The second area where I am focused is on how I will eventually (and hopefully) draw down my savings. For the last 25+ years, I have been a diligent saver. I now recognize that saving and investing is the easier part of planning for retirement. I have seen some family members make costly mistakes in using their savings, and I know that if I am not careful I could make similarly costly mistakes. Some readers have shared how a Roth conversion could make sense. That’s definitely on my radar.
I am also looking at whether there are other retirement income strategies I can employ now that could limit my risk and make my financial life simpler later on. More research needed on this front….
Thank you for your insight, Kyle. I agree it’s critical to save but then we need a solid plan for what to do with it after the fact.
Stay out of debt!
Couldn’t have said it better myself Scott!
I wish I converted my tradiontal IRA’s to ROTH’s as we were given a five year period (ie 20% of tax paid on a yearly basis for 5 years)
Interesting, I’ll have to take a look at this. Thanks for the input Bill.

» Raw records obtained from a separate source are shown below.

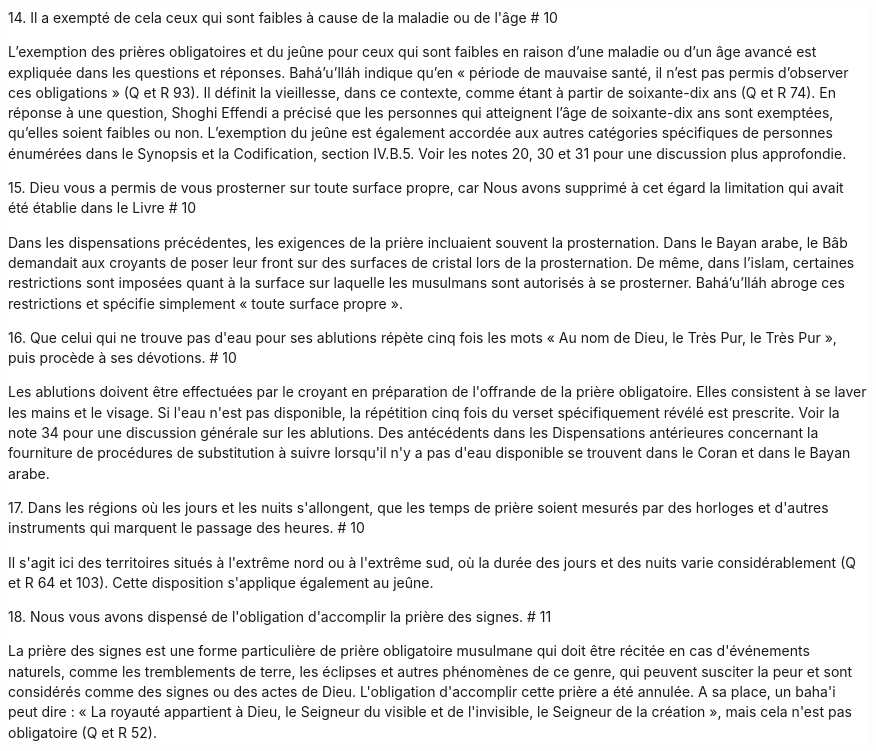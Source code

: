 <span id="fn14"></span>

14\. Il a exempté de cela ceux qui sont faibles à cause de la maladie ou de l'âge # 10

L’exemption des prières obligatoires et du jeûne pour ceux qui sont faibles en raison d’une maladie ou d’un âge avancé est expliquée dans les questions et réponses. Bahá’u’lláh indique qu’en « période de mauvaise santé, il n’est pas permis d’observer ces obligations » (Q et R 93). Il définit la vieillesse, dans ce contexte, comme étant à partir de soixante-dix ans (Q et R 74). En réponse à une question, Shoghi Effendi a précisé que les personnes qui atteignent l’âge de soixante-dix ans sont exemptées, qu’elles soient faibles ou non. L’exemption du jeûne est également accordée aux autres catégories spécifiques de personnes énumérées dans le Synopsis et la Codification, section IV.B.5. Voir les notes 20, 30 et 31 pour une discussion plus approfondie.

<span id="fn15"></span>

15\. Dieu vous a permis de vous prosterner sur toute surface propre, car Nous avons supprimé à cet égard la limitation qui avait été établie dans le Livre # 10

Dans les dispensations précédentes, les exigences de la prière incluaient souvent la prosternation. Dans le Bayan arabe, le Bâb demandait aux croyants de poser leur front sur des surfaces de cristal lors de la prosternation. De même, dans l’islam, certaines restrictions sont imposées quant à la surface sur laquelle les musulmans sont autorisés à se prosterner. Bahá’u’lláh abroge ces restrictions et spécifie simplement « toute surface propre ».

<span id="fn16"></span>

16\. Que celui qui ne trouve pas d'eau pour ses ablutions répète cinq fois les mots « Au nom de Dieu, le Très Pur, le Très Pur », puis procède à ses dévotions. # 10

Les ablutions doivent être effectuées par le croyant en préparation de l'offrande de la prière obligatoire. Elles consistent à se laver les mains et le visage. Si l'eau n'est pas disponible, la répétition cinq fois du verset spécifiquement révélé est prescrite. Voir la note 34 pour une discussion générale sur les ablutions. Des antécédents dans les Dispensations antérieures concernant la fourniture de procédures de substitution à suivre lorsqu'il n'y a pas d'eau disponible se trouvent dans le Coran et dans le Bayan arabe.

<span id="fn17"></span>

17\. Dans les régions où les jours et les nuits s'allongent, que les temps de prière soient mesurés par des horloges et d'autres instruments qui marquent le passage des heures. # 10

Il s'agit ici des territoires situés à l'extrême nord ou à l'extrême sud, où la durée des jours et des nuits varie considérablement (Q et R 64 et 103). Cette disposition s'applique également au jeûne.

<span id="fn18"></span>

18\. Nous vous avons dispensé de l'obligation d'accomplir la prière des signes. # 11

La prière des signes est une forme particulière de prière obligatoire musulmane qui doit être récitée en cas d'événements naturels, comme les tremblements de terre, les éclipses et autres phénomènes de ce genre, qui peuvent susciter la peur et sont considérés comme des signes ou des actes de Dieu. L'obligation d'accomplir cette prière a été annulée. A sa place, un baha'i peut dire : « La royauté appartient à Dieu, le Seigneur du visible et de l'invisible, le Seigneur de la création », mais cela n'est pas obligatoire (Q et R 52).

<span id="fn19"></span>
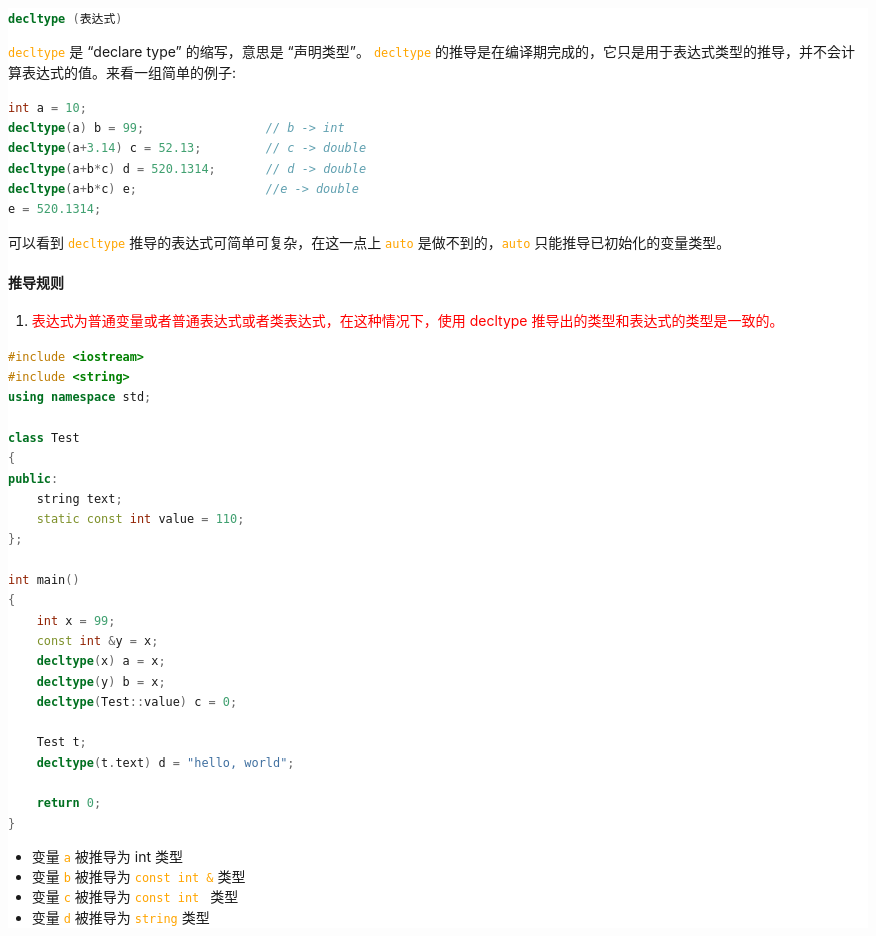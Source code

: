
 ```C++
decltype (表达式)
```

 <font color='orange'>`decltype`</font>  是 “declare type” 的缩写，意思是 “声明类型”。 <font color='orange'>`decltype`</font> 的推导是在编译期完成的，它只是用于表达式类型的推导，并不会计算表达式的值。来看一组简单的例子:

```C++
int a = 10;
decltype(a) b = 99;                 // b -> int
decltype(a+3.14) c = 52.13;         // c -> double
decltype(a+b*c) d = 520.1314;       // d -> double
decltype(a+b*c) e; 					//e -> double
e = 520.1314;						
```

可以看到 <font color='orange'>`decltype`</font>  推导的表达式可简单可复杂，在这一点上 <font color='orange'>`auto` </font>是做不到的，<font color='orange'>`auto` </font>只能推导已初始化的变量类型。

#### 推导规则

1. <font color='red'>表达式为普通变量或者普通表达式或者类表达式，在这种情况下，使用 decltype 推导出的类型和表达式的类型是一致的。</font>

```C++
#include <iostream>
#include <string>
using namespace std;

class Test
{
public:
    string text;
    static const int value = 110;
};

int main()
{
    int x = 99;
    const int &y = x;
    decltype(x) a = x;
    decltype(y) b = x;
    decltype(Test::value) c = 0;

    Test t;
    decltype(t.text) d = "hello, world";

    return 0;
}
```

- 变量 <font color='orange'>`a`</font>  被推导为 int 类型
- 变量 <font color='orange'>`b`</font> 被推导为 <font color='orange'>`const int &`</font> 类型
- 变量 <font color='orange'>`c`</font>  被推导为 <font color='orange'>`const int `</font> 类型
- 变量 <font color='orange'>`d`</font>  被推导为 <font color='orange'>`string`</font>  类型
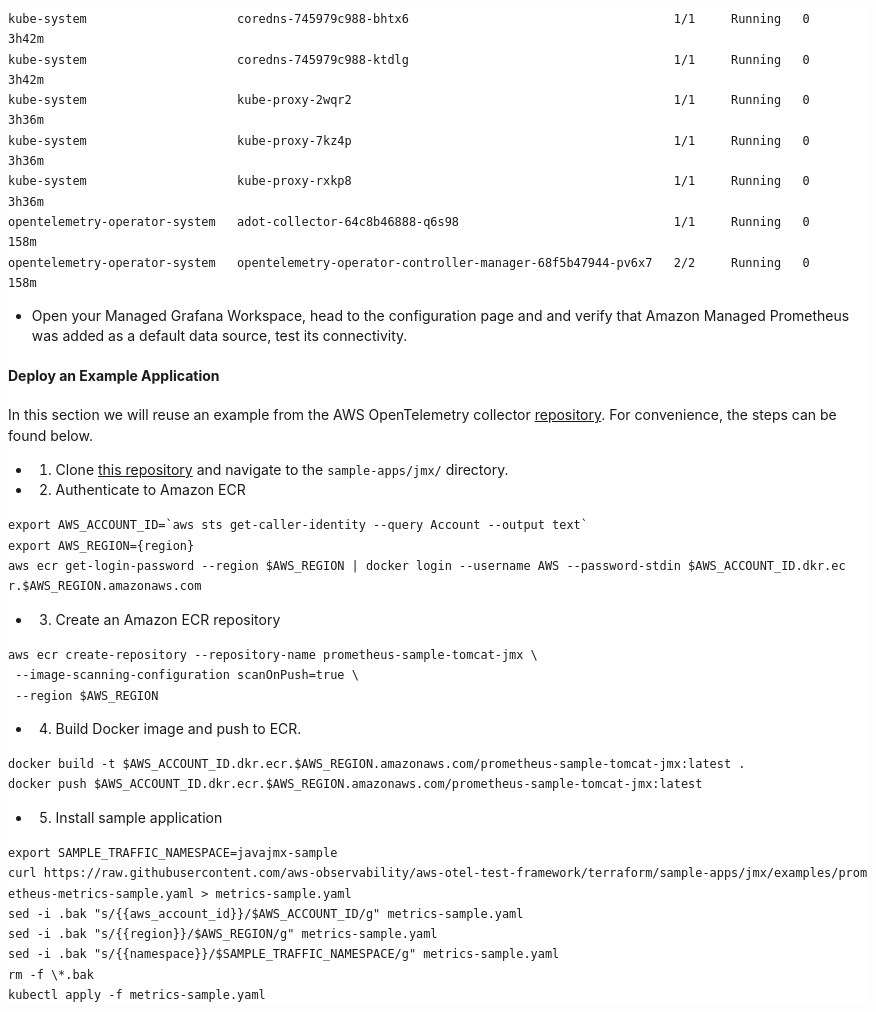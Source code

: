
 ```
kube-system                     coredns-745979c988-bhtx6                                     1/1     Running   0          3h42m
kube-system                     coredns-745979c988-ktdlg                                     1/1     Running   0          3h42m
kube-system                     kube-proxy-2wqr2                                             1/1     Running   0          3h36m
kube-system                     kube-proxy-7kz4p                                             1/1     Running   0          3h36m
kube-system                     kube-proxy-rxkp8                                             1/1     Running   0          3h36m
opentelemetry-operator-system   adot-collector-64c8b46888-q6s98                              1/1     Running   0          158m
opentelemetry-operator-system   opentelemetry-operator-controller-manager-68f5b47944-pv6x7   2/2     Running   0          158m
```

- Open your Managed Grafana Workspace, head to the configuration page and and verify that Amazon Managed Prometheus was added as a default data source, test its connectivity.

#### Deploy an Example Application

In this section we will reuse an example from the AWS OpenTelemetry collector [repository](https://github.com/aws-observability/aws-otel-collector/blob/main/docs/developers/container-insights-eks-jmx.md). For convenience, the steps can be found below.

- 1. Clone [this repository](https://github.com/aws-observability/aws-otel-test-framework) and navigate to the `sample-apps/jmx/` directory.

- 2. Authenticate to Amazon ECR

```
export AWS_ACCOUNT_ID=`aws sts get-caller-identity --query Account --output text`
export AWS_REGION={region}
aws ecr get-login-password --region $AWS_REGION | docker login --username AWS --password-stdin $AWS_ACCOUNT_ID.dkr.ecr.$AWS_REGION.amazonaws.com
```

- 3. Create an Amazon ECR repository

```
aws ecr create-repository --repository-name prometheus-sample-tomcat-jmx \
 --image-scanning-configuration scanOnPush=true \
 --region $AWS_REGION

```

- 4. Build Docker image and push to ECR.

```
docker build -t $AWS_ACCOUNT_ID.dkr.ecr.$AWS_REGION.amazonaws.com/prometheus-sample-tomcat-jmx:latest .
docker push $AWS_ACCOUNT_ID.dkr.ecr.$AWS_REGION.amazonaws.com/prometheus-sample-tomcat-jmx:latest
```

- 5. Install sample application

```
export SAMPLE_TRAFFIC_NAMESPACE=javajmx-sample
curl https://raw.githubusercontent.com/aws-observability/aws-otel-test-framework/terraform/sample-apps/jmx/examples/prometheus-metrics-sample.yaml > metrics-sample.yaml
sed -i .bak "s/{{aws_account_id}}/$AWS_ACCOUNT_ID/g" metrics-sample.yaml
sed -i .bak "s/{{region}}/$AWS_REGION/g" metrics-sample.yaml
sed -i .bak "s/{{namespace}}/$SAMPLE_TRAFFIC_NAMESPACE/g" metrics-sample.yaml
rm -f \*.bak
kubectl apply -f metrics-sample.yaml
```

If you have significant assets in a 401K account, switch your savings to a ROTH. This will help avoid a big tax bill during retirement. Also at the start of your career if your tax rate is lowish, contribute to a Roth instead of a regular 401 K
I hadn’t thought of this Jackie, thank you!
Significant assets also means significant taxes paid at the switch.
by switch I meant stop investing in the 401K and instead invest in a Roth. I did not mean convert. By making the switch in investing vehicles, you avoid the conversion later on.
The advice I was given and I followed to maximize my 401k contribution and to go 100% into stocks.
I love this advice Nick – even though 100% stocks is terrifying to think about I have to remember I’m playing the long game.